Just when it seemed that all the papers had to report were job cuts, Leeds based supermarket giant Morrisons has pledged to create 5,000 jobs this year, bucking the rise in unemployment as it looks to grow despite the economic downturn.
Britain’s fourth-largest supermarket group said on Monday that it would create new positions across its chain of stores. The new roles will include working on Morrisons’ butchery, fish and bakery counters, said the personnel director, Norman Pickavance.
“Even in these challenging economic conditions, Morrisons is committed to hiring and training new people to keep retail as the engine room of the economy and support our continuing growth,” Pickavance said.
Morrisons wants to add another 93,000 square metres (1m sq ft) of store space over the next few years. In December it agreed to buy 38 stores from Co-op once the latter’s acquisition of Somerfield is finalised, although those stores will already have their own staff in place.
Analysts believe that Morrisons enjoyed a good Christmas, forecasting sales up by about 9% in December.
Today’s announcement came as the government hosted a jobs summit and outlined plans to combat unemployment. The government have even cited Morrisons’ move as a sign of optimism.
It also comes three days after rival Sainsbury’s also announced that it would swell its headcount by 5,000. Justin King, chief executive, said the firm had enjoyed its ”best-ever Christmas”.

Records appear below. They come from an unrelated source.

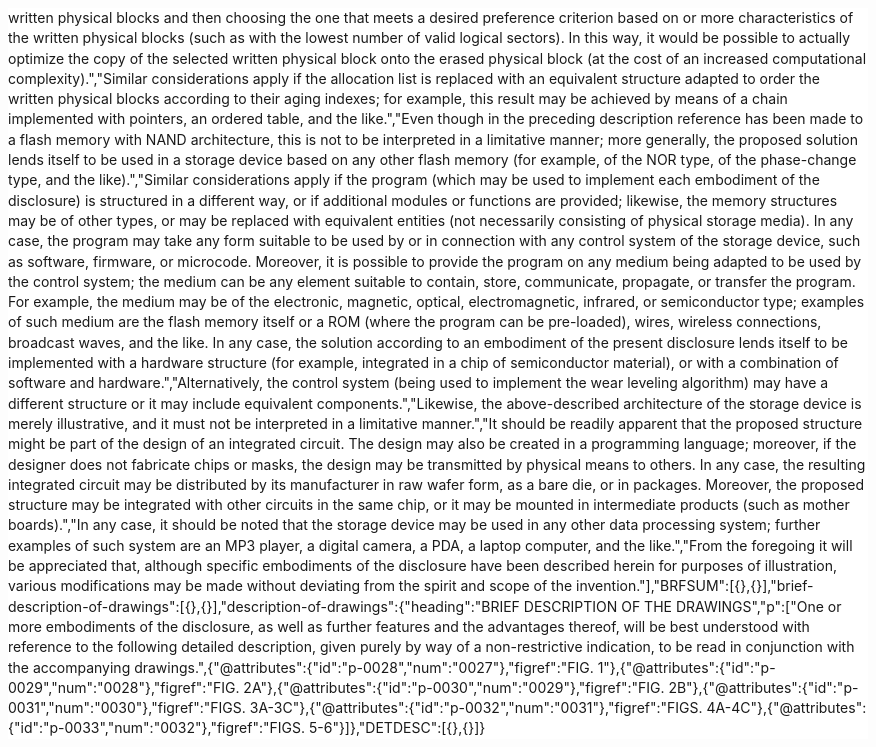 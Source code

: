 written physical blocks and then choosing the one that meets a desired preference criterion based on or more characteristics of the written physical blocks (such as with the lowest number of valid logical sectors). In this way, it would be possible to actually optimize the copy of the selected written physical block onto the erased physical block (at the cost of an increased computational complexity).","Similar considerations apply if the allocation list is replaced with an equivalent structure adapted to order the written physical blocks according to their aging indexes; for example, this result may be achieved by means of a chain implemented with pointers, an ordered table, and the like.","Even though in the preceding description reference has been made to a flash memory with NAND architecture, this is not to be interpreted in a limitative manner; more generally, the proposed solution lends itself to be used in a storage device based on any other flash memory (for example, of the NOR type, of the phase-change type, and the like).","Similar considerations apply if the program (which may be used to implement each embodiment of the disclosure) is structured in a different way, or if additional modules or functions are provided; likewise, the memory structures may be of other types, or may be replaced with equivalent entities (not necessarily consisting of physical storage media). In any case, the program may take any form suitable to be used by or in connection with any control system of the storage device, such as software, firmware, or microcode. Moreover, it is possible to provide the program on any medium being adapted to be used by the control system; the medium can be any element suitable to contain, store, communicate, propagate, or transfer the program. For example, the medium may be of the electronic, magnetic, optical, electromagnetic, infrared, or semiconductor type; examples of such medium are the flash memory itself or a ROM (where the program can be pre-loaded), wires, wireless connections, broadcast waves, and the like. In any case, the solution according to an embodiment of the present disclosure lends itself to be implemented with a hardware structure (for example, integrated in a chip of semiconductor material), or with a combination of software and hardware.","Alternatively, the control system (being used to implement the wear leveling algorithm) may have a different structure or it may include equivalent components.","Likewise, the above-described architecture of the storage device is merely illustrative, and it must not be interpreted in a limitative manner.","It should be readily apparent that the proposed structure might be part of the design of an integrated circuit. The design may also be created in a programming language; moreover, if the designer does not fabricate chips or masks, the design may be transmitted by physical means to others. In any case, the resulting integrated circuit may be distributed by its manufacturer in raw wafer form, as a bare die, or in packages. Moreover, the proposed structure may be integrated with other circuits in the same chip, or it may be mounted in intermediate products (such as mother boards).","In any case, it should be noted that the storage device may be used in any other data processing system; further examples of such system are an MP3 player, a digital camera, a PDA, a laptop computer, and the like.","From the foregoing it will be appreciated that, although specific embodiments of the disclosure have been described herein for purposes of illustration, various modifications may be made without deviating from the spirit and scope of the invention."],"BRFSUM":[{},{}],"brief-description-of-drawings":[{},{}],"description-of-drawings":{"heading":"BRIEF DESCRIPTION OF THE DRAWINGS","p":["One or more embodiments of the disclosure, as well as further features and the advantages thereof, will be best understood with reference to the following detailed description, given purely by way of a non-restrictive indication, to be read in conjunction with the accompanying drawings.",{"@attributes":{"id":"p-0028","num":"0027"},"figref":"FIG. 1"},{"@attributes":{"id":"p-0029","num":"0028"},"figref":"FIG. 2A"},{"@attributes":{"id":"p-0030","num":"0029"},"figref":"FIG. 2B"},{"@attributes":{"id":"p-0031","num":"0030"},"figref":"FIGS. 3A-3C"},{"@attributes":{"id":"p-0032","num":"0031"},"figref":"FIGS. 4A-4C"},{"@attributes":{"id":"p-0033","num":"0032"},"figref":"FIGS. 5-6"}]},"DETDESC":[{},{}]}

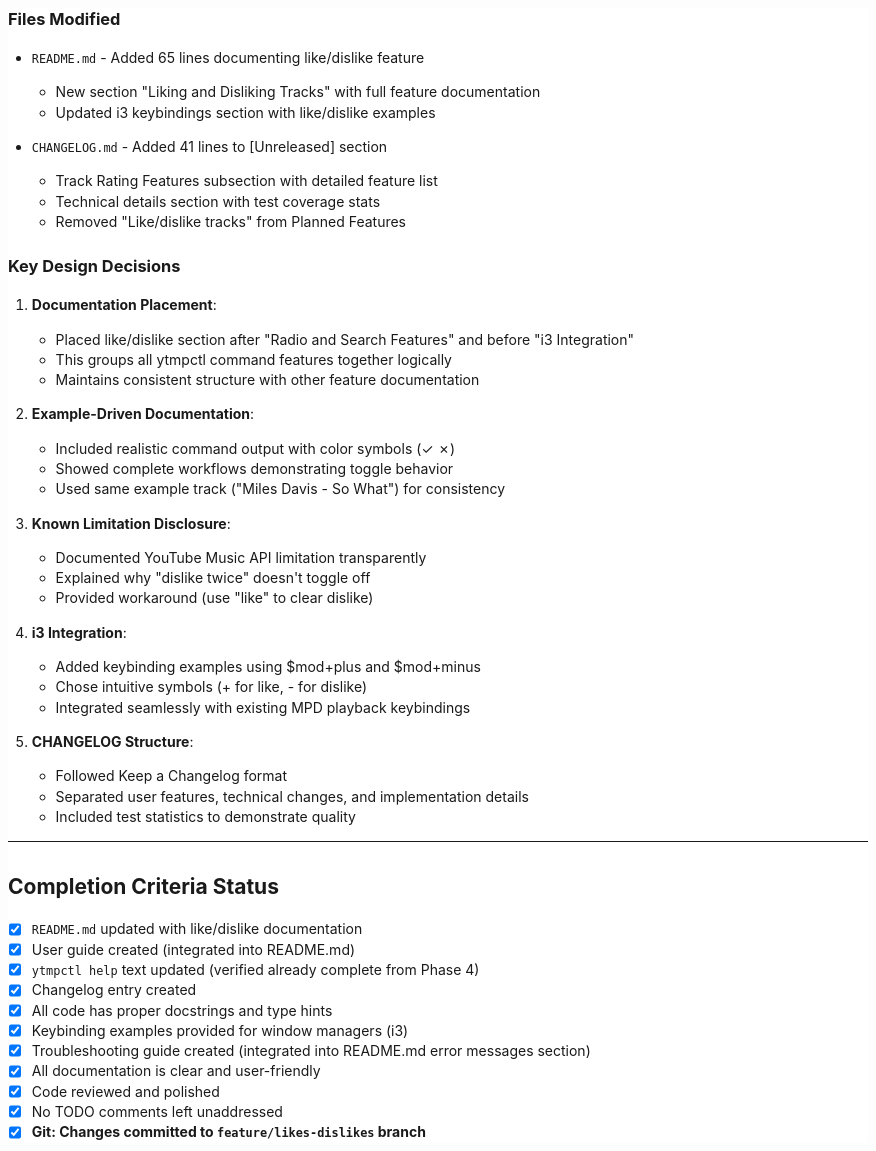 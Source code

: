 ### Files Modified

- `README.md` - Added 65 lines documenting like/dislike feature
  - New section "Liking and Disliking Tracks" with full feature documentation
  - Updated i3 keybindings section with like/dislike examples

- `CHANGELOG.md` - Added 41 lines to [Unreleased] section
  - Track Rating Features subsection with detailed feature list
  - Technical details section with test coverage stats
  - Removed "Like/dislike tracks" from Planned Features

### Key Design Decisions

1. **Documentation Placement**:
   - Placed like/dislike section after "Radio and Search Features" and before "i3 Integration"
   - This groups all ytmpctl command features together logically
   - Maintains consistent structure with other feature documentation

2. **Example-Driven Documentation**:
   - Included realistic command output with color symbols (✓ ✗)
   - Showed complete workflows demonstrating toggle behavior
   - Used same example track ("Miles Davis - So What") for consistency

3. **Known Limitation Disclosure**:
   - Documented YouTube Music API limitation transparently
   - Explained why "dislike twice" doesn't toggle off
   - Provided workaround (use "like" to clear dislike)

4. **i3 Integration**:
   - Added keybinding examples using $mod+plus and $mod+minus
   - Chose intuitive symbols (+ for like, - for dislike)
   - Integrated seamlessly with existing MPD playback keybindings

5. **CHANGELOG Structure**:
   - Followed Keep a Changelog format
   - Separated user features, technical changes, and implementation details
   - Included test statistics to demonstrate quality

---

## Completion Criteria Status

- [x] `README.md` updated with like/dislike documentation
- [x] User guide created (integrated into README.md)
- [x] `ytmpctl help` text updated (verified already complete from Phase 4)
- [x] Changelog entry created
- [x] All code has proper docstrings and type hints
- [x] Keybinding examples provided for window managers (i3)
- [x] Troubleshooting guide created (integrated into README.md error messages section)
- [x] All documentation is clear and user-friendly
- [x] Code reviewed and polished
- [x] No TODO comments left unaddressed
- [x] **Git: Changes committed to `feature/likes-dislikes` branch**
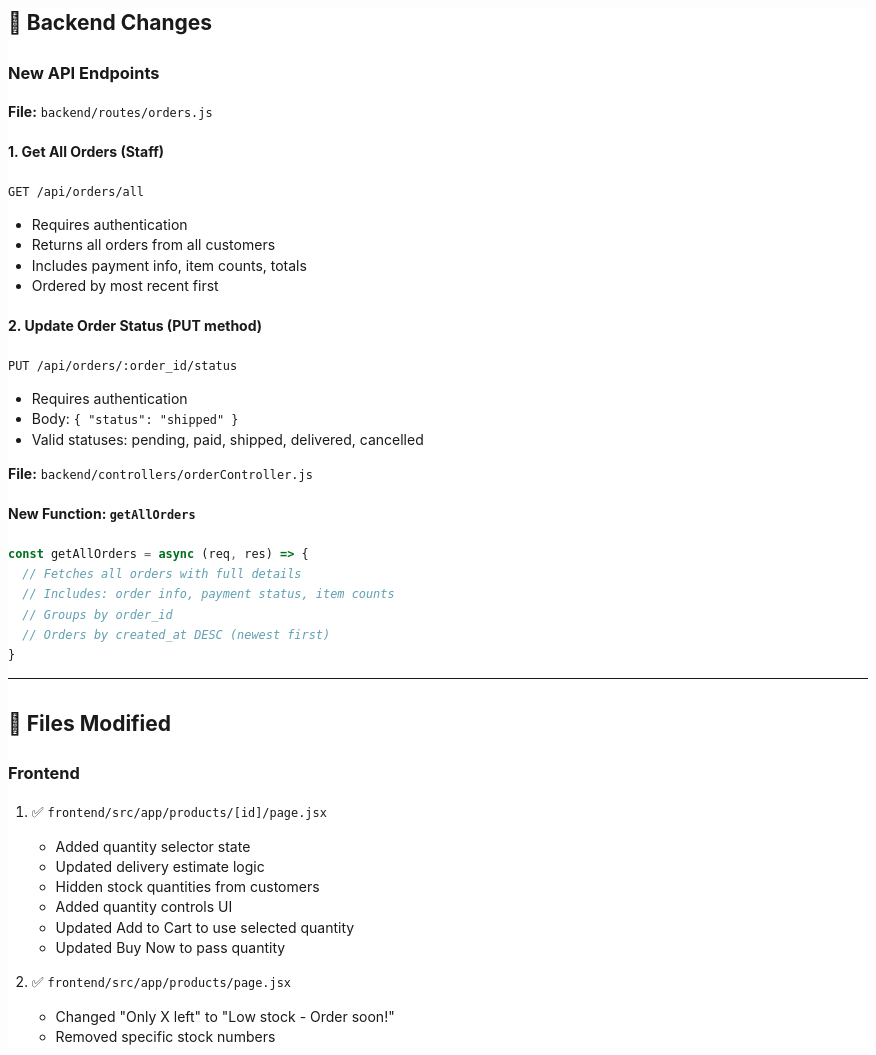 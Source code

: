 
## 🔧 Backend Changes

### New API Endpoints

**File:** `backend/routes/orders.js`

#### 1. Get All Orders (Staff)
```
GET /api/orders/all
```
- Requires authentication
- Returns all orders from all customers
- Includes payment info, item counts, totals
- Ordered by most recent first

#### 2. Update Order Status (PUT method)
```
PUT /api/orders/:order_id/status
```
- Requires authentication
- Body: `{ "status": "shipped" }`
- Valid statuses: pending, paid, shipped, delivered, cancelled

**File:** `backend/controllers/orderController.js`

#### New Function: `getAllOrders`
```javascript
const getAllOrders = async (req, res) => {
  // Fetches all orders with full details
  // Includes: order info, payment status, item counts
  // Groups by order_id
  // Orders by created_at DESC (newest first)
}
```

---

## 📁 Files Modified

### Frontend
1. ✅ `frontend/src/app/products/[id]/page.jsx`
   - Added quantity selector state
   - Updated delivery estimate logic
   - Hidden stock quantities from customers
   - Added quantity controls UI
   - Updated Add to Cart to use selected quantity
   - Updated Buy Now to pass quantity
   
2. ✅ `frontend/src/app/products/page.jsx`
   - Changed "Only X left" to "Low stock - Order soon!"
   - Removed specific stock numbers
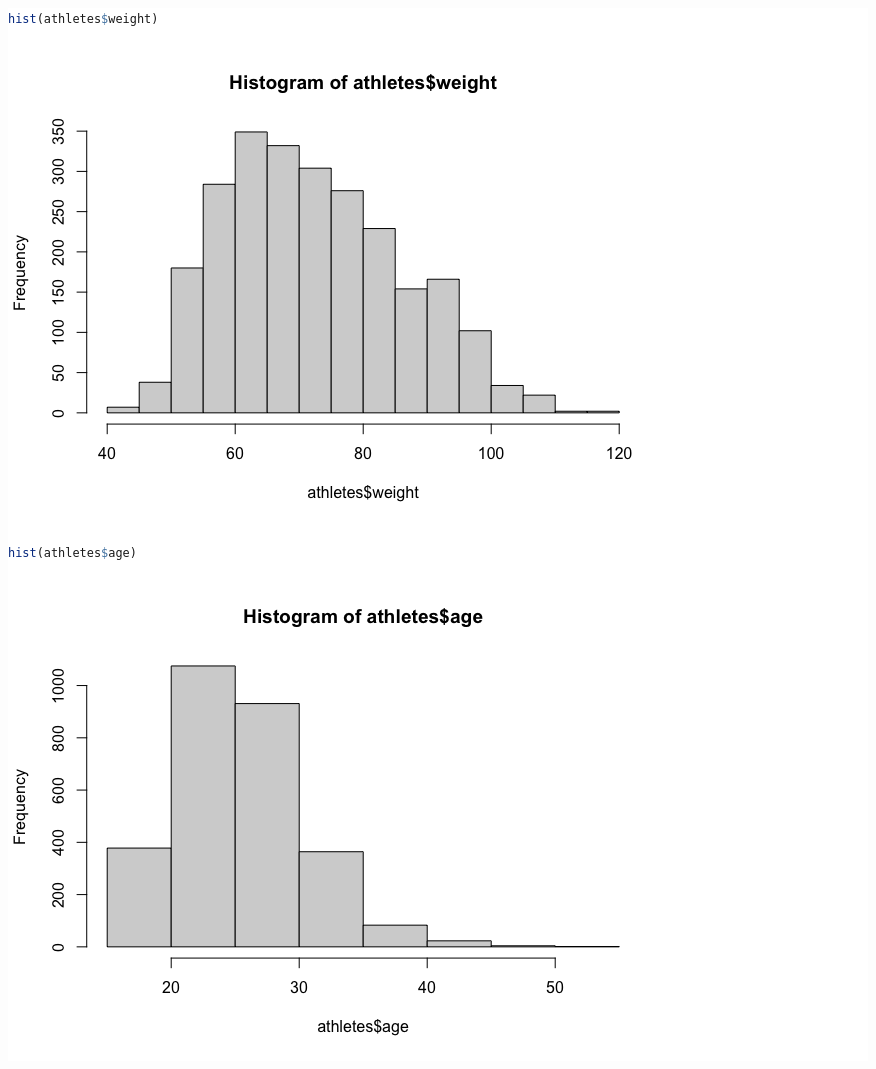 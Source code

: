 
``` r
hist(athletes$weight)
```

![](README_files/figure-gfm/unnamed-chunk-9-1.png)

``` r
hist(athletes$age)
```

![](README_files/figure-gfm/unnamed-chunk-10-1.png)
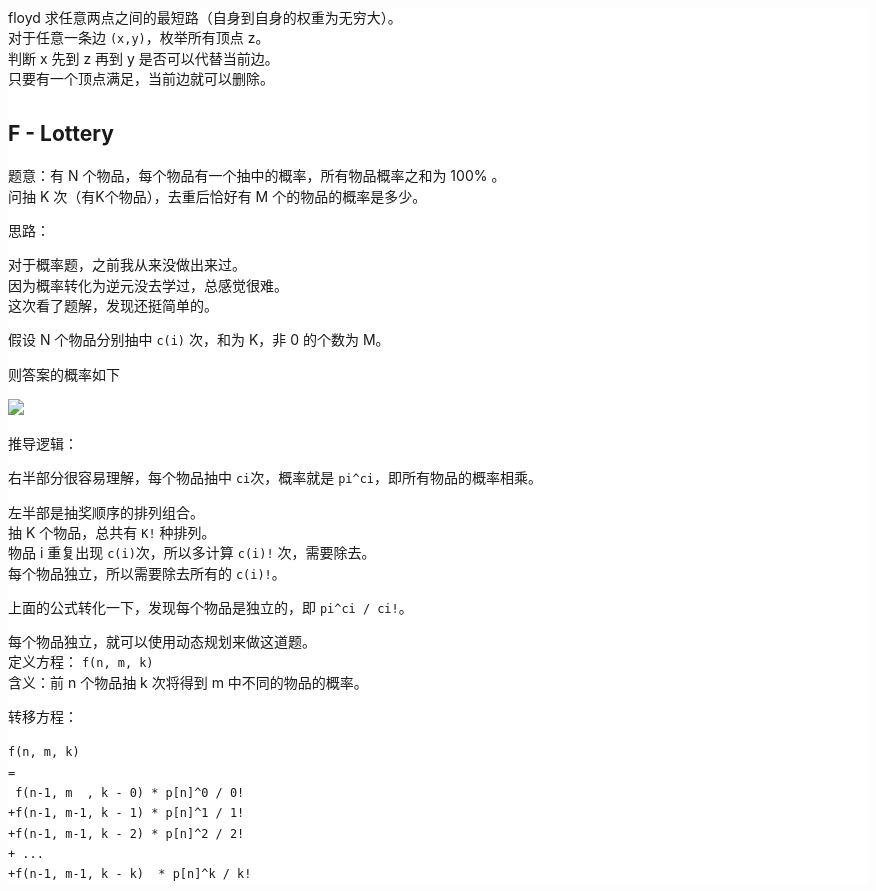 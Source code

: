 
floyd 求任意两点之间的最短路（自身到自身的权重为无穷大）。  
对于任意一条边 `(x,y)`，枚举所有顶点 z。  
判断 x 先到 z 再到 y 是否可以代替当前边。  
只要有一个顶点满足，当前边就可以删除。  



## F - Lottery  


题意：有 N 个物品，每个物品有一个抽中的概率，所有物品概率之和为 100% 。  
问抽 K 次（有K个物品），去重后恰好有 M 个的物品的概率是多少。  


思路：  


对于概率题，之前我从来没做出来过。  
因为概率转化为逆元没去学过，总感觉很难。  
这次看了题解，发现还挺简单的。  


假设 N 个物品分别抽中 `c(i)` 次，和为 K，非 0 的个数为 M。  


则答案的概率如下  


![](https://res2022.tiankonguse.com/images/2022/03/16/001.png)  


推导逻辑：  


右半部分很容易理解，每个物品抽中 `ci`次，概率就是 `pi^ci`，即所有物品的概率相乘。  


左半部是抽奖顺序的排列组合。  
抽 K 个物品，总共有 `K!` 种排列。  
物品 i 重复出现 `c(i)`次，所以多计算 `c(i)!` 次，需要除去。  
每个物品独立，所以需要除去所有的 `c(i)!`。  


上面的公式转化一下，发现每个物品是独立的，即 `pi^ci / ci!`。  


每个物品独立，就可以使用动态规划来做这道题。  
定义方程：  `f(n, m, k)`   
含义：前 n 个物品抽 k 次将得到 m 中不同的物品的概率。  


转移方程：  


```
f(n, m, k)
= 
 f(n-1, m  , k - 0) * p[n]^0 / 0!
+f(n-1, m-1, k - 1) * p[n]^1 / 1!
+f(n-1, m-1, k - 2) * p[n]^2 / 2!
+ ...
+f(n-1, m-1, k - k)  * p[n]^k / k!
```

Whilst this news may not seem to have an immediate impact on the lives of taxation professionals – as Georgiana Head comments ‘ When large businesses like Morrisons pledge to increase their staff by 5,000 its got to make us feel more optimistic – any boost to employment figures can only help the UK economy which will always have a knock on effect to the tax profession. Think of it as 5,000 more people with pay packets who are spending in the UK, with Sainsbury’s figures as well its as many new jobs as the entire UK staff of a Big 4 accountancy firm.’